Optimize postgres performance #531

dimberman · 2022-07-12T23:32:54Z

Description

What is the current behavior?

Currently the postgres load numbers are far too slow for any production use-case. We need to find optimizations to bring the 10GB loading time to under 5 minutes for customers to reasonably use this feature.

Previous numbers:

database	dataset	total_time	memory_rss	cpu_time_user	cpu_time_system
postgres_conn_benchmark	few_kb	494.42ms	36.06MB	570.0ms	50.0ms
postgres_conn_benchmark	ten_kb	689.05ms	42.96MB	540.0ms	40.0ms
postgres_conn_benchmark	hundred_kb	580.7ms	36.43MB	570.0ms	50.0ms
postgres_conn_benchmark	ten_mb	44.67s	1.38GB	31.03s	4.03s
postgres_conn_benchmark	one_gb	5.56min	62.5MB	14.07s	1.14s
postgres_conn_benchmark	five_gb	24.44min	78.15MB	1.34min	5.73s
postgres_conn_benchmark	ten_gb	45.64min	61.71MB	2.37min	11.48s

closes: #428

What is the new behavior?

In this PR we found two primary optimizations that have led to significant speed up

The first optimization is to not directly place a smart_open into the read function of pandas. There have been multiple reports of pandas and smart_open working very slow when used together. Instead, we read the smart_open file into an IO buffer (either StringIO or BytesIO). This also has the benefit that we do not need to write to disc if there is enough memory to hold the object.

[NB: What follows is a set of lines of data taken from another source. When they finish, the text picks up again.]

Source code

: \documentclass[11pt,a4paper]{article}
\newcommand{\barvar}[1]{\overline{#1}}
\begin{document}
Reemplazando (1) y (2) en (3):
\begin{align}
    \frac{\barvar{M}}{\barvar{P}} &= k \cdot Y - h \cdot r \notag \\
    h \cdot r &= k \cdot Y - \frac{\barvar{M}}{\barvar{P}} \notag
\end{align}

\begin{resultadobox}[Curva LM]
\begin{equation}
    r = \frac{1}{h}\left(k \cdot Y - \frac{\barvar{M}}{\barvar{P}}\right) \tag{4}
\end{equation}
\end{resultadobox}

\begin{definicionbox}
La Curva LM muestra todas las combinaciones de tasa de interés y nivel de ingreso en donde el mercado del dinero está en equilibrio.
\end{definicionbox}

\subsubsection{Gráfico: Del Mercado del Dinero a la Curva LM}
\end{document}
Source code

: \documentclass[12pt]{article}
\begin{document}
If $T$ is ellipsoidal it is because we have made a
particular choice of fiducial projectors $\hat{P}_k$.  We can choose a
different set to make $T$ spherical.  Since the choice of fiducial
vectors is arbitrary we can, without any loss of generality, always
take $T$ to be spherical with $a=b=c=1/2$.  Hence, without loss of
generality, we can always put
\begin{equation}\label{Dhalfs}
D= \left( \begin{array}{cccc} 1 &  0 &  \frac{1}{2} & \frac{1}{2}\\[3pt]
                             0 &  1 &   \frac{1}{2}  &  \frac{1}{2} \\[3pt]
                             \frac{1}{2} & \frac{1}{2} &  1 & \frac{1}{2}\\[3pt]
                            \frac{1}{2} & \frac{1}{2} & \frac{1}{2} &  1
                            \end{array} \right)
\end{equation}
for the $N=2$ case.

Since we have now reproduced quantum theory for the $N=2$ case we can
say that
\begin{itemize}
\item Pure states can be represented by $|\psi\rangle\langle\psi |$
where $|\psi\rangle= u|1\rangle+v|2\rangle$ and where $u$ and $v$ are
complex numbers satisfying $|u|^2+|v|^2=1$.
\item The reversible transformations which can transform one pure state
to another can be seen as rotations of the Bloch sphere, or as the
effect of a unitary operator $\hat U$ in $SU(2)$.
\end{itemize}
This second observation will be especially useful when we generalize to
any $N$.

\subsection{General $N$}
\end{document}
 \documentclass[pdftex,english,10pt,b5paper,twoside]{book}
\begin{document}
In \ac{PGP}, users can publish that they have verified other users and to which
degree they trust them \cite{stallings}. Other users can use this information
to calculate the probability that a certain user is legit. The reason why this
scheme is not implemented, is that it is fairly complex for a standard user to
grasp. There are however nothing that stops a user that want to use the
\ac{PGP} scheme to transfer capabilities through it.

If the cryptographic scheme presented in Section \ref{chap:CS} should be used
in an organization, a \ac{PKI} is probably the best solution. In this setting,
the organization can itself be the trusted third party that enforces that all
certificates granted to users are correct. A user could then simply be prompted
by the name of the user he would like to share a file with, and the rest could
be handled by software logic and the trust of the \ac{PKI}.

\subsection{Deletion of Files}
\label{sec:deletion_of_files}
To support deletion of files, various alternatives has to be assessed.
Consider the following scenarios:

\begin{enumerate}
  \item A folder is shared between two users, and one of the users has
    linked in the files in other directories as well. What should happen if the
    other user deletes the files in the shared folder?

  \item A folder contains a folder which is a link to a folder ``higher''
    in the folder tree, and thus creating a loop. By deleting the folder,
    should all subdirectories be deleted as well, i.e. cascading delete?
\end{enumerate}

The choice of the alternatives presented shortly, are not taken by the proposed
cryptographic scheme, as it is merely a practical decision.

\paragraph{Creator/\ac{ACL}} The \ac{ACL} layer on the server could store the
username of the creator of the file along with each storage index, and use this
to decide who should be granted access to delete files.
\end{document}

The second optimization is postgres specific. The pandas.to_sql function uses the HIGHLY suboptimal INSERT statement for postgres. This is 10X slower than the COPY command. By saving objects as CSV buffers, we can use COPY to load the data into postgres as a stream instead of one value at a time.

Here are the new numbers with the optimizations:

database	dataset	total_time	memory_rss	cpu_time_user	cpu_time_system
postgres	ten_kb	432.93ms	43.19MB	540.0ms	60.0ms
postgres	hundred_kb	417.2ms	31.34MB	560.0ms	40.0ms
postgres	ten_mb	2.21s	79.91MB	1.76s	170.0ms
postgres	one_gb	13.9s	35.43MB	7.97s	5.76s
postgres	five_gb	50.23s	43.27MB	26.64s	18.7s
postgres	ten_gb	3.11min	43.29MB	1.36min	1.48min

Does this introduce a breaking change?

No

Checklist

Created tests which fail without the change (if possible)
Extended the README / documentation, if necessary

tests/benchmark/dags/evaluate_load_file.py

tatiana · 2022-07-13T08:33:10Z

tests/benchmark/dags/evaluate_load_file.py

@@ -63,7 +63,7 @@ def create_dag(database_name, table_args, dataset):
            output_table=table,
            chunk_size=chunk_size,
        )
-        aql.truncate(my_table)
+        aql.cleanup([my_table])


Why have we introduced this change?

@tatiana two reasons

there are issues in truncate that I'm gonna make tickets for today

Truncate empties but doesn't delete the table. We want to delete the table here.

@dimberman Thank you! :)

I see, since we are not naming these tables, that will work.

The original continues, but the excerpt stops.